Introduction To HTML


Table of Contents

Introduction
Accessing Information
HTML
Web Page Template

Introduction

The World Wide Web, usually termed the Web, grew out of the desire of the high-energy physics community at CERN to share information via the Internet in a flexible, evolvable manner. Beginning in late 1990, they defined a protocol for information exchange---http, the HyperText Transfer Protocol, that complements ftp and telnet---and a system for formatting documents that employs the HyperText Markup Language (HTML). These protocols were first demonstrated in December 1991, and were first used by physics researchers in early 1993 (story).

The grand design for information exchange on the Web has several novel features. 
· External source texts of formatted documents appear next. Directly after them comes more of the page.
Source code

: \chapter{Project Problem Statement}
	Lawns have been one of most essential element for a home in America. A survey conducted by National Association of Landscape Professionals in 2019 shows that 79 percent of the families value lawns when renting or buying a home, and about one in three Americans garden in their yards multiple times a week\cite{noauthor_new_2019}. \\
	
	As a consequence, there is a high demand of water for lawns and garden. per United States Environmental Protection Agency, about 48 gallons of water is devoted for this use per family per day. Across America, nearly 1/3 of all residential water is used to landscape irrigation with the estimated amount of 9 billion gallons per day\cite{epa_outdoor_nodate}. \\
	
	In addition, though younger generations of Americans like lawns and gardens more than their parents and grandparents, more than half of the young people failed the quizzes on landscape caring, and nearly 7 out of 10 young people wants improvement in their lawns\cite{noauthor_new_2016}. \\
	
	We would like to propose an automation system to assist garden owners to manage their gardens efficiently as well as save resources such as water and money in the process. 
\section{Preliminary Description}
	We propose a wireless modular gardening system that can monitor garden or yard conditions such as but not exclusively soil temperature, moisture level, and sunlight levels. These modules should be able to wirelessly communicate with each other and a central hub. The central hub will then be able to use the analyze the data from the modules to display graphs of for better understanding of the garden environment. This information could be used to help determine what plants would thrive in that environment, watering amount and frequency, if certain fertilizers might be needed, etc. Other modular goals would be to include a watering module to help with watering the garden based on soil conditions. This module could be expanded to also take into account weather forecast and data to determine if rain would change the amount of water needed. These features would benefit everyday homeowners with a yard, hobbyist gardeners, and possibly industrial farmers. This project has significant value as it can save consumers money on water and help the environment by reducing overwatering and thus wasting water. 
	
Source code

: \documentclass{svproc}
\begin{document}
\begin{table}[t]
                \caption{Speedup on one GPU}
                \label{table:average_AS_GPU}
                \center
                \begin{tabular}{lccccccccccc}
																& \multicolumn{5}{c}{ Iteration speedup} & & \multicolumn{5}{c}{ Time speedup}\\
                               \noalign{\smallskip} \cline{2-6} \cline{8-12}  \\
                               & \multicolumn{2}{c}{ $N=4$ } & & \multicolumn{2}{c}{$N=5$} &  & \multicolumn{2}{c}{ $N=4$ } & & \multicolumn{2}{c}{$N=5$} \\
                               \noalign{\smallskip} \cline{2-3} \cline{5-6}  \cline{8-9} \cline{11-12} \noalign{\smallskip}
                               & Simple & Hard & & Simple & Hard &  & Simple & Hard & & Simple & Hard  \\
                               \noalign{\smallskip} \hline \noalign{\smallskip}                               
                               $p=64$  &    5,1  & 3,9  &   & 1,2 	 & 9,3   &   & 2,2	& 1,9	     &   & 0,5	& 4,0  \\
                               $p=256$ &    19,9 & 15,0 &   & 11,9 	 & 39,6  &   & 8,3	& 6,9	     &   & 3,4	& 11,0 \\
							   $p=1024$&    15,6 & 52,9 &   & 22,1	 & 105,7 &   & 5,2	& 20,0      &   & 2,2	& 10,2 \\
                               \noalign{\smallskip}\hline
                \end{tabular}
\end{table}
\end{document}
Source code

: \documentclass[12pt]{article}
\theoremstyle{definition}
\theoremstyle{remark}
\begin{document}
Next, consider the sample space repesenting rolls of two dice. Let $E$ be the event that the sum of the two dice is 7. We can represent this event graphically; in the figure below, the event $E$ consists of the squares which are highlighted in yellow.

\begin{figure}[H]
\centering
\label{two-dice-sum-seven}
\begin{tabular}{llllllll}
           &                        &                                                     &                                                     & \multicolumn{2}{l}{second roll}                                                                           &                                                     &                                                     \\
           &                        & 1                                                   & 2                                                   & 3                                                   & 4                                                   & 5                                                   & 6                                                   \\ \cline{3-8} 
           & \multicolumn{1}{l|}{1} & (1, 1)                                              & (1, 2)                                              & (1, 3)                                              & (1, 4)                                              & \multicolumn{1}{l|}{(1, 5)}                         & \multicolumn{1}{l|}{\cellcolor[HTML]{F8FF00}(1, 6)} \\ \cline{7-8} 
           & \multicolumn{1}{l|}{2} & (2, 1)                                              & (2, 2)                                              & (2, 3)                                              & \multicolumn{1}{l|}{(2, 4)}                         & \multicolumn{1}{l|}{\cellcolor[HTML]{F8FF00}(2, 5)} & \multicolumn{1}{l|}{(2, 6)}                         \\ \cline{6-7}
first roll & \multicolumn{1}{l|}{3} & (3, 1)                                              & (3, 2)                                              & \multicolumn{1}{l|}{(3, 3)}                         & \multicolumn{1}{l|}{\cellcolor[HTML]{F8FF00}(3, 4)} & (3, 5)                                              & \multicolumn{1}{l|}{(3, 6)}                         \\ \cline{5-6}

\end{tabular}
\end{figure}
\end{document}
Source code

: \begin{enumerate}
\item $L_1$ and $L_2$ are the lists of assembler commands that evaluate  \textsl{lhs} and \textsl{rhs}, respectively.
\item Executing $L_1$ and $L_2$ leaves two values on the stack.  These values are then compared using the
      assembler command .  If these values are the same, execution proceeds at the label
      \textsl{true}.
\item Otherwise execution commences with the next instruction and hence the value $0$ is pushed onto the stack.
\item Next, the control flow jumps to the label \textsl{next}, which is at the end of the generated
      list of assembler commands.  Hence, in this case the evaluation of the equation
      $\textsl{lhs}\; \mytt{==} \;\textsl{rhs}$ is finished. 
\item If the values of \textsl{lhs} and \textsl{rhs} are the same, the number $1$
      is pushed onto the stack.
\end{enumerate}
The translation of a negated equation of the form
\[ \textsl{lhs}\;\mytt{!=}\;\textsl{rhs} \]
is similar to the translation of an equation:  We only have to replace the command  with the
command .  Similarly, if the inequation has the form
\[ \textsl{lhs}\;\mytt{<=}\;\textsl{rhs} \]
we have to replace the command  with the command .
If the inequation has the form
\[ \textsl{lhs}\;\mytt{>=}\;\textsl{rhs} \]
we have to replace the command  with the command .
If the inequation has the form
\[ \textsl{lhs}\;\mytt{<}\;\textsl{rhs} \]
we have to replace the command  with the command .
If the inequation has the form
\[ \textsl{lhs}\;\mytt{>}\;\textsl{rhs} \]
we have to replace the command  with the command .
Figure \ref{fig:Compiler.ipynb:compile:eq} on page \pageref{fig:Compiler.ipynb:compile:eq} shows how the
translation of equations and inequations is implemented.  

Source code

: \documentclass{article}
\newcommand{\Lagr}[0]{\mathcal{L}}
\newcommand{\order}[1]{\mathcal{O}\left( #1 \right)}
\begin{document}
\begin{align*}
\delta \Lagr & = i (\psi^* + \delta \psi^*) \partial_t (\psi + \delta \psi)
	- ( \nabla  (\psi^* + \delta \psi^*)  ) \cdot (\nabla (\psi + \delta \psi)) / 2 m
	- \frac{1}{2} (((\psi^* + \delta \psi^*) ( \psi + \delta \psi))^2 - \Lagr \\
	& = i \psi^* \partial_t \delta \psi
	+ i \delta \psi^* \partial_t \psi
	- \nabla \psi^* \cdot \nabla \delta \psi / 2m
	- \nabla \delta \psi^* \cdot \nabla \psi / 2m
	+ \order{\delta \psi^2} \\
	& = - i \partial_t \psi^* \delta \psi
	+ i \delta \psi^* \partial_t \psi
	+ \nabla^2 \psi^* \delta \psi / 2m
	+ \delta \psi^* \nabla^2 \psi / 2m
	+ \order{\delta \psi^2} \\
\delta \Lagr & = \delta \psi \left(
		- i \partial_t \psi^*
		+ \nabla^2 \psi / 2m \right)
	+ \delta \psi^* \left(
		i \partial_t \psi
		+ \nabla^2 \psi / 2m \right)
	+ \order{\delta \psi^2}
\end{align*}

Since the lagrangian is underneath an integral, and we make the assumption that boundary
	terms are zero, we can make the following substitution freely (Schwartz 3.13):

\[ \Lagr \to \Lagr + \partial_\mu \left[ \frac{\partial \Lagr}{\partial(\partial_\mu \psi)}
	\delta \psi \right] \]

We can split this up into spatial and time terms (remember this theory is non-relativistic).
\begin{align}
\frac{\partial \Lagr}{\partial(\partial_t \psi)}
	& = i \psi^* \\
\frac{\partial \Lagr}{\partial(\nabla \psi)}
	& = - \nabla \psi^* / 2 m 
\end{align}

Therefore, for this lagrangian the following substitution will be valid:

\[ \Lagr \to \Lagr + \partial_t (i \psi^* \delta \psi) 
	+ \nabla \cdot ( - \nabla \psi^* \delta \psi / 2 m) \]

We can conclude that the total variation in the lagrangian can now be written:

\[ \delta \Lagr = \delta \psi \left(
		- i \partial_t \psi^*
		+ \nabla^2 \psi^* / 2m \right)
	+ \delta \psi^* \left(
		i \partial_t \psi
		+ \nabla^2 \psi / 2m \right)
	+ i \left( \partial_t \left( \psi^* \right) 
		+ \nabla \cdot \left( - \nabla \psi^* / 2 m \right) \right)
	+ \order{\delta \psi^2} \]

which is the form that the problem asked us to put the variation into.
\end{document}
These design guidelines have been warmly received, and use of the Web has grown exponentially over a significant period of time. Users find the Web's interface much easier to use, each person can easily establish their own node on the Web, and its protocols constitute a form of electronic publication. Printed references on using the Web are out-of-date by the time they reach the bookstores. The Web, its protocols, and HTML are evolving much too rapidly for the standard book publishing process to keep up. Instead, use the Web itself to learn of the latest supported protocols and what information resources have emerged. 

Accessing Information

A user requests information by clicking special text or image fields in a window displayed by a browser, Mosaic and Netscape being the most popular. Underlying these special fields is the URL (Uniform Resource Locator), a specification of the protocol used to retrieve information and of where the information is located. Taking one apart, it consists of three basic units. 
       http:   //www.owlnet.rice.edu/   ~dhj
        /\              /\               /\
     Protocol     Internet Address    path to file
                   of Computer
A URL beings with a protocol specification followed by a colon and two slashes. Protocols include
Protocol  
Name
Description 
http  Hypertext Transfer Protocol: The standard protocol for describing Web pages. 
ftp  File Transfer Protocol. The oldest Internet protocol that transfers files from one computer to another, and translates file formats automatically. 
file  Followed by the pathname of a file, the specified file will be loaded into the browser and displayed. This means that while developing a page, you can debug and view it before it is placed on the Web. 
mailto  The URL specifies an e-mail address. 
gopher  Old style way of transferring information around the Internet. Primitive, and displays files literally according to the system's hierarchial directory structure. 
Internet addresses for URLs frequently begin with www; thus, to explore whether a site provides information for the Web, try combining this prefix with a network address. For example, movie previews of a major Hollywood studio can be found at http://www.mca.com/ and MathWorks at http://www.mathworks.com/.

If no pathname is given, a default filename, usually index.html, is used. This default name is determined by the site being accessed, not the Web. When given, the path is rooted somewhere in the site's file system, the exact location again determined by the information site's operating system. UNIX conventions are used for pathnames. A user's login name beginning with a tilde (~) can also appear as a path (~dhj in the example above). Here, the browser searches the user's login directory for the subdirectory public_html, and loads the file index.html. Continuing the example, the Web page is located at ~dhj/public_html/index.html. If no // is given, the information is assumed to be located on the computer from which the last retrieval was made, and a path constitutes the remainder of the URL.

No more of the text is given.